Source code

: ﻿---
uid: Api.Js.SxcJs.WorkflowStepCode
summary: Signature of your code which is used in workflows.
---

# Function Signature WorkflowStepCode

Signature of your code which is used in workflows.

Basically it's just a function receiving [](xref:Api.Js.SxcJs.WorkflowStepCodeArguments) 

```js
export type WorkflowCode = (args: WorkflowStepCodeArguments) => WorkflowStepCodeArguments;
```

▶ TASK BRIEF: Nothing but a number is wanted: report how many lines in the entries above contain the string "WorkflowStepCodeArguments".

▶ TASK RESPONSE: 2